Au milieu de cette fièvre belliqueuse, mes rêveries s’évanouirent et je sentis peu à peu mes dernières tristesses s’évaporer au vent des hélices...

On parlait beaucoup d’un avion allemand qui cherchait à épouvanter les lignes françaises. A l’aube et au crépuscule, il mitraillait nos fantassins au ras des tranchées. L’aviateur qui le pilotait se proclamait invincible. Il laissait tomber des banderoles portant ce défi : « Aucun Français ne me descendra jamais. » Signé : « Fantôme-As. » Ces nouvelles devaient m’intriguer la veille d’un vol. Je ne me contentai pas de ces informations et courus m’enquérir de façon plus précise auprès du chef d’escadrille. Le lieutenant Hély d’Oissel avait désigné deux appareils pour surveiller Fantôme-As. Il me donna le signalement de cet avion qui portait deux oriflammes noires et lançait des fusées multicolores.

— Surtout, partez de bonne heure, me dit-il, soyez sur les lignes au petit jour.

J’allai m’entendre avec mon pilote, l’adjudant Carré. Tout fut convenu et le lendemain matin, à 4 heures et demie, les moteurs ronflaient. Carré, installé dans l’appareil, me semble plus vif que de coutume et répète précipitamment : « Contact, contact »... Un bond et me voici dans la carlingue en train de vérifier mes mitrailleuses. J’étais encore debout quand l’aéroplane fuyait déjà m’emportant dans les ténèbres... Nous n’étions pas en retard. Pourquoi, Carré, pourquoi tant de hâte ? l’éternité vous pressait !... Les roues se sont détachées du sol et cependant je me croirais immobile sans le glissement des ombres sous mes pieds.

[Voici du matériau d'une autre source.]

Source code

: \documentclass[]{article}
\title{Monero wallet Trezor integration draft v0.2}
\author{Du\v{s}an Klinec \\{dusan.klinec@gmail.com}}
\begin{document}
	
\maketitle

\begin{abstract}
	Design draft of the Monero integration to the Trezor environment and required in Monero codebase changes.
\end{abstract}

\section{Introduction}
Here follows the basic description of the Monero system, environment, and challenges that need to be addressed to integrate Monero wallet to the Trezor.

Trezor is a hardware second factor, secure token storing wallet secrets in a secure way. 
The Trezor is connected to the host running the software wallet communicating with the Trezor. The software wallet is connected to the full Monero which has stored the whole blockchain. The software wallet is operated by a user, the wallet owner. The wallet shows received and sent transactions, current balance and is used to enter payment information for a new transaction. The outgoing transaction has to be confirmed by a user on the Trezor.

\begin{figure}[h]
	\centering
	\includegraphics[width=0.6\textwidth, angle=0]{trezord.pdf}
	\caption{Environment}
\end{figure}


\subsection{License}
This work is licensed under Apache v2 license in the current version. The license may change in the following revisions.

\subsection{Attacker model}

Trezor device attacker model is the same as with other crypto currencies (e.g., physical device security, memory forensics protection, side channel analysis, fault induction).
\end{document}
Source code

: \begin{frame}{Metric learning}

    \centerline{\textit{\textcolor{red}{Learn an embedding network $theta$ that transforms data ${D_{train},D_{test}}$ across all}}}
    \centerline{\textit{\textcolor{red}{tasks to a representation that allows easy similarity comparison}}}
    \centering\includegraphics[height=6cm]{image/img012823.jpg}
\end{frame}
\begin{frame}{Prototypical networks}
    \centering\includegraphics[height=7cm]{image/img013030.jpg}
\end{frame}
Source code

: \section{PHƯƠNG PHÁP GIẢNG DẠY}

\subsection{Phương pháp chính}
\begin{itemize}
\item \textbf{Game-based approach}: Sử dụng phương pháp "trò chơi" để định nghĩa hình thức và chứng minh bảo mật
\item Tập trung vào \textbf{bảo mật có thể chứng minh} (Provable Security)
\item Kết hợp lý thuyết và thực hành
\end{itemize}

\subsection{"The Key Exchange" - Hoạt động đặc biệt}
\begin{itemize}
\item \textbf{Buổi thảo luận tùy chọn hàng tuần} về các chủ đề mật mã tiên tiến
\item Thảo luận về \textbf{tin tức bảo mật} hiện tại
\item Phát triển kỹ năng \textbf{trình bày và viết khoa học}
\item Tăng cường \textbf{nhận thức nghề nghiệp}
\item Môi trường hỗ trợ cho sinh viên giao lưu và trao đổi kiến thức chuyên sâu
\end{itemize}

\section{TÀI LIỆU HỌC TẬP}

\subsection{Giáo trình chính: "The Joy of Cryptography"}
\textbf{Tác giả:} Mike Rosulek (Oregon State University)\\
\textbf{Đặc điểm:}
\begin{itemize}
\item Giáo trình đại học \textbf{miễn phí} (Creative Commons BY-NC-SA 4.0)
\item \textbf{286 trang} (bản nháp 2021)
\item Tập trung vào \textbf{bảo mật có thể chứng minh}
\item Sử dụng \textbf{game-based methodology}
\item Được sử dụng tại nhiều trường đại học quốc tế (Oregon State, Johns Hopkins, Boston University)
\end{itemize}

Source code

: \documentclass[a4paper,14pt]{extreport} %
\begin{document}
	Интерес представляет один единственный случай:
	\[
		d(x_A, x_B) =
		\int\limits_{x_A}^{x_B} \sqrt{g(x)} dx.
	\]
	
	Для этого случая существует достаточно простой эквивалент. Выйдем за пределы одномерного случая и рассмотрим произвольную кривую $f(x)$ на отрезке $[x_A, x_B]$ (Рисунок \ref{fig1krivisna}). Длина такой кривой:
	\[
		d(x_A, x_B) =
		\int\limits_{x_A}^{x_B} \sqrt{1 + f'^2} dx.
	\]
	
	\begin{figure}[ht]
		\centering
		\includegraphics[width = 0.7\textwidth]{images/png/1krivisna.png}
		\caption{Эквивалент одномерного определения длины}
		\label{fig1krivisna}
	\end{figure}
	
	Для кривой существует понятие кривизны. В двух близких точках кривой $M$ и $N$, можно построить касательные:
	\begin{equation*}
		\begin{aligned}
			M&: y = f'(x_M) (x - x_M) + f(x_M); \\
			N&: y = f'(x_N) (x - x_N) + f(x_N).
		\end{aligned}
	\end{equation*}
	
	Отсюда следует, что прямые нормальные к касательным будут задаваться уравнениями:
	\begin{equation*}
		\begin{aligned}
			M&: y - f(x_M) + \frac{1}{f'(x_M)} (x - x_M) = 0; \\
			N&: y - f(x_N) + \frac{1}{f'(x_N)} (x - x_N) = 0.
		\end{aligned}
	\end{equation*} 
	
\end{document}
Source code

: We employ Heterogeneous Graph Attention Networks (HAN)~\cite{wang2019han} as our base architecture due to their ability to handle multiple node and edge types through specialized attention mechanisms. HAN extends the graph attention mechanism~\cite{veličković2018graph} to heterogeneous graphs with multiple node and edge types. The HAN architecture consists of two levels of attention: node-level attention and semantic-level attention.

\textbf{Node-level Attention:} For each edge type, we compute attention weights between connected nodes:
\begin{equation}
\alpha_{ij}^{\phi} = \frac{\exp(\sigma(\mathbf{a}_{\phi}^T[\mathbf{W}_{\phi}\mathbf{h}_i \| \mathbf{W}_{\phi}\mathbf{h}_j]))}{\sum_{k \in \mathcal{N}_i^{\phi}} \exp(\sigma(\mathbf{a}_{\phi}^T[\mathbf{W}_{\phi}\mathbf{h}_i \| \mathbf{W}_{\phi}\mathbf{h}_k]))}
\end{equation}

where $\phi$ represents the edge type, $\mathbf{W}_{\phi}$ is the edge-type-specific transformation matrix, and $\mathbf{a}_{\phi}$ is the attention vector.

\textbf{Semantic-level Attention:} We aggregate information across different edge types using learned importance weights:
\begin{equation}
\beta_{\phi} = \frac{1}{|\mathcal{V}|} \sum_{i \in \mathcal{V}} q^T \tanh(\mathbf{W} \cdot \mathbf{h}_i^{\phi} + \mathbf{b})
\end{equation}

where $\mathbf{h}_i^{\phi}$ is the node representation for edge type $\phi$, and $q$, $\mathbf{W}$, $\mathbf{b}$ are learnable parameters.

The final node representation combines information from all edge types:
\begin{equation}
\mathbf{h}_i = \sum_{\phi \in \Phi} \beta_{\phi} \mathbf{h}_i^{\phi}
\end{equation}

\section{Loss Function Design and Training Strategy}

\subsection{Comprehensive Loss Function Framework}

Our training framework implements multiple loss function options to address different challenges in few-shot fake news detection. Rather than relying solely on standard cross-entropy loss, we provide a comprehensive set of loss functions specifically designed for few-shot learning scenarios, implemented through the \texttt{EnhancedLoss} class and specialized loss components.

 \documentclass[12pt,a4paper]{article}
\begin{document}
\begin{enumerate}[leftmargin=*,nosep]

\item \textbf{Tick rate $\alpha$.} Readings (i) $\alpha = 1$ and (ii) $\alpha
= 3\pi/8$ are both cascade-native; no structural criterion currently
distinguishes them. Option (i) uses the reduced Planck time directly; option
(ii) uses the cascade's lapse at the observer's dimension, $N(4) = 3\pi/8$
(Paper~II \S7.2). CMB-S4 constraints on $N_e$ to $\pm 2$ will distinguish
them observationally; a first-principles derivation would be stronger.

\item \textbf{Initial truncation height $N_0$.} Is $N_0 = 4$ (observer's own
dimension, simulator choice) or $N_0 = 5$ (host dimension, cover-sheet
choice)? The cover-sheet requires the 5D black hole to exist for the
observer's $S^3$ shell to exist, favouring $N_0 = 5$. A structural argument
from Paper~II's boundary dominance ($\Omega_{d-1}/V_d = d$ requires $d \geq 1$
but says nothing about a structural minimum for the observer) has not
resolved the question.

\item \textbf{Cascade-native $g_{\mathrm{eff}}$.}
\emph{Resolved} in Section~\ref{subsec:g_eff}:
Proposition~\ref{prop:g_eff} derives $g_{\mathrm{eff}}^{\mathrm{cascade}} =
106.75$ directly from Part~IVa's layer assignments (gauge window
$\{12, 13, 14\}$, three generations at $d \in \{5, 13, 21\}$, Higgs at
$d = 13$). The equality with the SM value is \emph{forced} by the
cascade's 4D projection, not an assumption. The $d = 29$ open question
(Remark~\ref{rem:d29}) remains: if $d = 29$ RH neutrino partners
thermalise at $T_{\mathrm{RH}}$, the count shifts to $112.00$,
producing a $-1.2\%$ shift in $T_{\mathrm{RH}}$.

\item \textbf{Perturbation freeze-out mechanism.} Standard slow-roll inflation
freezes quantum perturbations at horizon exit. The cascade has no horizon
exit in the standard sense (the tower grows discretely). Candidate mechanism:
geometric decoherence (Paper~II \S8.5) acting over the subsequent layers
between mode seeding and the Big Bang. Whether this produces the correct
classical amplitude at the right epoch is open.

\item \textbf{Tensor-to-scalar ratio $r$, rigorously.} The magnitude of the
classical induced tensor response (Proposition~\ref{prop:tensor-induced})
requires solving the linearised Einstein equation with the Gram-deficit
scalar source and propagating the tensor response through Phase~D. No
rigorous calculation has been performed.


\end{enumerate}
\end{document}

De temps en temps un souffle léger nous soulève et nous esquissons une ondulation très suave. Mais je ne me souciais guère à cette heure du bercement des brises. Quoi, qu’y a-t-il ?... On dirait que notre avion d’accompagnement se trouve encore devant le même Bessonneau : une panne, sans doute. Je cherche dans l’espace qui nous environne.